Fiddy Anggriawan - Okezone
Selasa, 10 Juli 2012 04:00 wib
Foto: (dok okezone)
JAKARTA - Politisi PDI Perjuang, Rieke Diah Pitaloka setuju dengan Rencana Peraturan Pemerintah (RPP) Pengamanan Zat Adiktif dalam bentuk produk tembakau. Namun, syarat utamanya adalah Pemerintah harus berpihak terhadap para petani tembakau.
"Saya bukan ingin mendebat bahayanya rokok bagi kesehatan. Saya bahkan menyetujui adanya RPP tembakau asal berisi pengaturan tata niaga tembakau yang berpihak pada petani dan buruh tani tembakau," jelas Rieke melalui pesan singkatnya kepada Okezone, Senin (9/7/2012).
Anggota Komisi IX ini justru mendesak agar ada RPP tembakau yang mampu memotong jalur percaloan dalam tata niaga tembakau.
"Saya mendesak agar ada aturan dan sanksi yang jelas bagi praktek ijon dan pengepulan tembakau hasil panen dari petani yang membuat keuntungan tidak diterima petani tembakau, tapi justru memperkaya para makelar," paparnya.

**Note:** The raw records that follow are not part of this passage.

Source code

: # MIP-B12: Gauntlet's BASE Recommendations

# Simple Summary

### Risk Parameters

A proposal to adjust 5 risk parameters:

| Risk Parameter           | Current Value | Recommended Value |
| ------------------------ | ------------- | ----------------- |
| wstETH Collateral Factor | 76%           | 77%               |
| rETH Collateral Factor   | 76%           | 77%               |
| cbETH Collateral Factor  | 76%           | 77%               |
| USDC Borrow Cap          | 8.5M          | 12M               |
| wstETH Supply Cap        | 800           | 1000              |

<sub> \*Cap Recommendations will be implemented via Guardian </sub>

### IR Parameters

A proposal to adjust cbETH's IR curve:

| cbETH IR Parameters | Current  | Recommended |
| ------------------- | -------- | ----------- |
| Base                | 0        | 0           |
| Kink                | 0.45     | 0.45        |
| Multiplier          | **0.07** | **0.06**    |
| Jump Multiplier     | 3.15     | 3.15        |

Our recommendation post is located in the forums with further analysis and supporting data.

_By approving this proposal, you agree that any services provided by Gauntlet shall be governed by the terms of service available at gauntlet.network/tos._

Menurut Rieke, memotong jalur distribusi tata niaga yang lebih berpihak pada para petani tembakau menjadi suatu keharusan. Dia tidak ingin semakin banyak keluarga petani tembakau yang justru memilih menjadi Tenaga Kerja Indonesia (TKI), karena tembakau yang mereka tanam tak mampu memberi kesejahteraan.

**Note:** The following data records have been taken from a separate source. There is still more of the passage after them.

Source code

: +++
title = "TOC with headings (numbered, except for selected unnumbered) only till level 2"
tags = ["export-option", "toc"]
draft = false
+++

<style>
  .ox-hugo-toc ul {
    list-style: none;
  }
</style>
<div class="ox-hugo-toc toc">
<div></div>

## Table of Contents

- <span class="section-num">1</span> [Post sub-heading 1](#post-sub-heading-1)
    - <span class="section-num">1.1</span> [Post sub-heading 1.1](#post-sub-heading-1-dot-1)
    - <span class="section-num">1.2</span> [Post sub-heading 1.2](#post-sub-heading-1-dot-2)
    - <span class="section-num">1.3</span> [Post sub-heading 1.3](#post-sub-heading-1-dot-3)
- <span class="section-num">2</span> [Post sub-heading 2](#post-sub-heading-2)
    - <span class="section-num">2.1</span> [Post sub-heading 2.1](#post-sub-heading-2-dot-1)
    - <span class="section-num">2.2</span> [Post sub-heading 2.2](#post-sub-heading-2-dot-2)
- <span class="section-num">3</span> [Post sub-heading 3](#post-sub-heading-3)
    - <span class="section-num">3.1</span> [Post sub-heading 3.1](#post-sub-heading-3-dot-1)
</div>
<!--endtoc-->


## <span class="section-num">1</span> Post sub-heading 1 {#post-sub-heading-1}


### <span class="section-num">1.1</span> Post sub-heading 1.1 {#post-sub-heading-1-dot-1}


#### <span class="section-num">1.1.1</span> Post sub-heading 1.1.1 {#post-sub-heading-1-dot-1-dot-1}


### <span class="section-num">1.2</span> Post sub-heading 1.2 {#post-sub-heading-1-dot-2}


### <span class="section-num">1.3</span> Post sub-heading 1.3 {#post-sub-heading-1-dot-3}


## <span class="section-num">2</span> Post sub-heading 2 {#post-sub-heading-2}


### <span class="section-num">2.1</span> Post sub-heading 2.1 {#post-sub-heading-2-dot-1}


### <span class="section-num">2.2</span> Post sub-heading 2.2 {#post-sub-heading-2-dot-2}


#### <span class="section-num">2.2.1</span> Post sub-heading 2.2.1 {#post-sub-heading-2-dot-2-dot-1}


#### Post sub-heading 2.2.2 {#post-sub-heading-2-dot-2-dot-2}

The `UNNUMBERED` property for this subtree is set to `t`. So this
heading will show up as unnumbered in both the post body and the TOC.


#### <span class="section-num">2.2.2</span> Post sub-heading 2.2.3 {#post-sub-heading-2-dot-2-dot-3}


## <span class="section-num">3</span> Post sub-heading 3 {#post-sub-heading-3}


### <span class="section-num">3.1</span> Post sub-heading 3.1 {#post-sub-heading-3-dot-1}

Dalam RPP tembakau, lanjut Rieke, harus mengatur keberpihakan kepada para pekerja yang jumlahnya mungkin jutaan orang. "Upah layak, jaminan kesehatan, kecelakaan kerja, pensiun, hari tua dan kematian bagi kaum buruh dan pekerja di industri tembakau maupun rokok harus dikatakan secara ekspisit dalam RPP tembakau," terang Rieke.

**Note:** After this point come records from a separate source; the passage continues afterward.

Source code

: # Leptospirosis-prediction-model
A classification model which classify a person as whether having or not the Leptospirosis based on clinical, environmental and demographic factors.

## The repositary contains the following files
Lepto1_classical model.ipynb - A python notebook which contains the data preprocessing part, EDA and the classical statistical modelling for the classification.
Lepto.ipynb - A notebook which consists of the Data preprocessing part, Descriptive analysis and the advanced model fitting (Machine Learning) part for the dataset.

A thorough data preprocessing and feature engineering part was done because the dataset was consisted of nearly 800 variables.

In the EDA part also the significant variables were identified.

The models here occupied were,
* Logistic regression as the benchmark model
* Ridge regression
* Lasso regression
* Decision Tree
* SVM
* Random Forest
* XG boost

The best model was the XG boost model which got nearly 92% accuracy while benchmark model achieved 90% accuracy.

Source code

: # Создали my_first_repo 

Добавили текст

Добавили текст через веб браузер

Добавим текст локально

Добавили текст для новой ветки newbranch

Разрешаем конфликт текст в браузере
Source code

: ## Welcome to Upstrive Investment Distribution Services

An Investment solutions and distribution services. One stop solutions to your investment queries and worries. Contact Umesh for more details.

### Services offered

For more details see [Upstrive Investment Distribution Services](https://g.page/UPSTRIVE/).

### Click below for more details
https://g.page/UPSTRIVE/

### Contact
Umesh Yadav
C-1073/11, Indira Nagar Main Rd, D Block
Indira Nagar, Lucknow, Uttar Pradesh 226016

Kepastian tiadanya PHK juga penting, karena dihapusnya rokok hand made atau buatan tangan yang diganti mesin juga harus diantispasi dalam RPP tersebut. "Saya mengajak kita semua berpikir betulkah RPP tersebut akan menjamin rakyat kita jadi sehat? Saya butuh ada pihak yg meyakinkan saya bahwa RPP tembakau tidak berkolerasi dengan tangan-tangan asing dan agen-agennya," simpulnya.
Menurutnya, jika ada korelasi asing, maka Indonesa akan menjadi apa yang dikatakan Bung Karno dalam Indonesia Menggugat, yakni pertama tempat pengambilan bahan baku bagi negara lain. Kedua, tempat insdutri negara lain didirikan. Kemudian ketiga, pasar bagi produk industri negara lain dan terakhir pusat buruh upah murah bagi industri negara lain.
"Kalau yang terjadi demikian tentu kita tak boleh naif sebagai sebuah bangsa, atau di antara kita sendiri memang ada yang berselingkuh dengan mereka yang menggiring rakyat dan bangsa Indonesia sekedar jadi kuli di antara bangsa lain," tegasnya.